7/1/19

Zappa Autobiography is Problematic


The Real Frank Zappa Book  (1990)
By Frank Zappa and Peter Occhiogrosso
Poseidon Press, 352 pages.
★★

I don't read many music biographies because most have the same arc: a misunderstood childhood, teen struggles, solace in music, discovery, and rise to the top. Then it's either addiction and early death, or a lifesaving intervention and late-in-life bliss. So when I ran across a free copy of Frank Zappa's book–which I had never before read–I figured it had to be different. It was, but not in a good way.

Let's get this out of the way. Zappa (1955-93) was a brilliant artist in several genres: rock, jazz, orchestral, and experimental music. If you poke around on YouTube you can find his first TV appearance. It was on the old Steve Allen Show and Zappa played–are you ready?–a suite for bicycle spokes and handlebars. Most people know him as the frontman for The Mothers of Invention (MOI), a band with more quirks and weirdness than Madonna, Lady Gaga, KISS, and Alice Cooper could collectively rival. The MOI wasn't the sort of band one "liked" in a traditional fashion; one experienced the Mothers and then endlessly contemplated and discussed what it all might have meant. That band and all of Zappa's other projects, no matter the genre, was highly experimental. Think elements of beebop merged with whatever Zappa's mind thought fit into a sound swirl that might or might not have a melody.

Alas his book, published three years before he died of prostate cancer, is a lot like his music, which is to say chaotic and a product of vision that is often too personal to make sense to anyone but Zappa himself. Other parts are rants–against incompetent producers, censorship, and overall stupidity, for example–and still other passages are rather complex musings on composition. It is decidely not about the MOI to which he gives scant and scattered discussion. (The book's chronological development is, at best, loose.) Zappa's prose stretches the definition of free form. There are lots of passages in Zappa use italics for no discernible reason, and still others in which he uses BOLD type, again not necessarily for any grammatical or dramatic effect. The entire of the book reads as if it went from Zappa's head to the page. Check out his song lyrics and you can tell they are also more catarsis than contemplation. Wanted: A good editor.

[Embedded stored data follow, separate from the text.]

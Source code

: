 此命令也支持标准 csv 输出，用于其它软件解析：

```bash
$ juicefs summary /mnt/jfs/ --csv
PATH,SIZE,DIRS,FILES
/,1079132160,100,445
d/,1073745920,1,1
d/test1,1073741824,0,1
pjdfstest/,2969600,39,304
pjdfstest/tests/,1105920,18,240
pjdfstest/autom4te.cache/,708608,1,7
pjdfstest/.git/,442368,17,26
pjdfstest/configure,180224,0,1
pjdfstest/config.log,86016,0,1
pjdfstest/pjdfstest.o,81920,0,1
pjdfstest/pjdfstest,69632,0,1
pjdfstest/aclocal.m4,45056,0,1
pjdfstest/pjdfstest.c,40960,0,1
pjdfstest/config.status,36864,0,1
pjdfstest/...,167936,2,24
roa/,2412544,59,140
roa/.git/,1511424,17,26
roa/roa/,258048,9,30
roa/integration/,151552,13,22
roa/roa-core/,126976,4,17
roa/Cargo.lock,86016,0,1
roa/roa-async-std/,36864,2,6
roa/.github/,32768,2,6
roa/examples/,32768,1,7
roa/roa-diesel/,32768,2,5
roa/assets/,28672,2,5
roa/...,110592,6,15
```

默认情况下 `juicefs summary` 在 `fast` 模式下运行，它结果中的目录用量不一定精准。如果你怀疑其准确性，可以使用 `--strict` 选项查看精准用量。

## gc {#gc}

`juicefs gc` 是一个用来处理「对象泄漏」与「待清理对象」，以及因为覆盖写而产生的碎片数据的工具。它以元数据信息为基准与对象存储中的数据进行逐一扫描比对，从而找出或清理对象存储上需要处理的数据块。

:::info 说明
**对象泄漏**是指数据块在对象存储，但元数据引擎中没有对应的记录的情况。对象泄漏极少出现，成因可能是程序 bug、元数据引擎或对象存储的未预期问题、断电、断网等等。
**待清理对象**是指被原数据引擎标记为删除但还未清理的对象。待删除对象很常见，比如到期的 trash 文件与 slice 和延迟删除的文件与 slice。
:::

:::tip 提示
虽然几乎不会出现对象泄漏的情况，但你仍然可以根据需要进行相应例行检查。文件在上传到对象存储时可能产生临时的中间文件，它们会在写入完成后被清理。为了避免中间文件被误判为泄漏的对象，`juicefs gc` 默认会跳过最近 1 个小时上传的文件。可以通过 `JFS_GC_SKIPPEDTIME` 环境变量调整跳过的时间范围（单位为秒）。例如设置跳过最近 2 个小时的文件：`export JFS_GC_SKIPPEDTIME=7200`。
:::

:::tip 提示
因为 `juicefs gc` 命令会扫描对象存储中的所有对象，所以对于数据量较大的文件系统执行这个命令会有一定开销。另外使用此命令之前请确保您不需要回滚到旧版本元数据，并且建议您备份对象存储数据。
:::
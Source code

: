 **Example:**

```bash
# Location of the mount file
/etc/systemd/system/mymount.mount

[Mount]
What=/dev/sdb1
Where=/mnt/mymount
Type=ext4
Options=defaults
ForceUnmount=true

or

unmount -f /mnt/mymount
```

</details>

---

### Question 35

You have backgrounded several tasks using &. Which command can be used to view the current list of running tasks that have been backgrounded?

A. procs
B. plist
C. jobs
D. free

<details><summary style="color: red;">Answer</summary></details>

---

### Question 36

What you do get is the impression that Zappa was a complex man. He was, for instance, simultaneously anti-drug, anti-censorship, and pro pornography. One can only imagine what he would think of today's trigger warnings and push to set limits on public speech. If you think Zappa was a 60s' Flower Child, think again. He hated most things about the counterculture, especially drugs and heavy drinking; Zappa routinely fired band members who used drugs. He lived amongst rich celebrities in Laurel Canyon, but he was a family man with four children, only one of whom (Moon) is not now in the music business. He called his political views "practical conservatism;" a better label would be libertarianism. Some of the chapter titles are almost self-explanatory: "How Weird Am I, Reallly?" (very!), "All About Music," "Send in the Clowns" (his rant against music as a business). I applauded the chapter titled "America Drinks and Goes Marching," in which he skewers what we might call empty-headed good ole boy flag-waving culture. There is also "Church and State," the separation of which he thought all conservatives should support. (Cancel the Fox retrsopective.)

I think you get the picture. If you come across this book anywhere, the best way to approach it it is to open it randomly and read. If it makes no sense, open to somewhere else. Repeat. In an odd way, such a strategy unveils the layers of Zappa's genius. His was a mind that never stopped, so don't try to keep up. The book as literature is rubbish. The book as insight is undoubtedly in the mind of the beholder.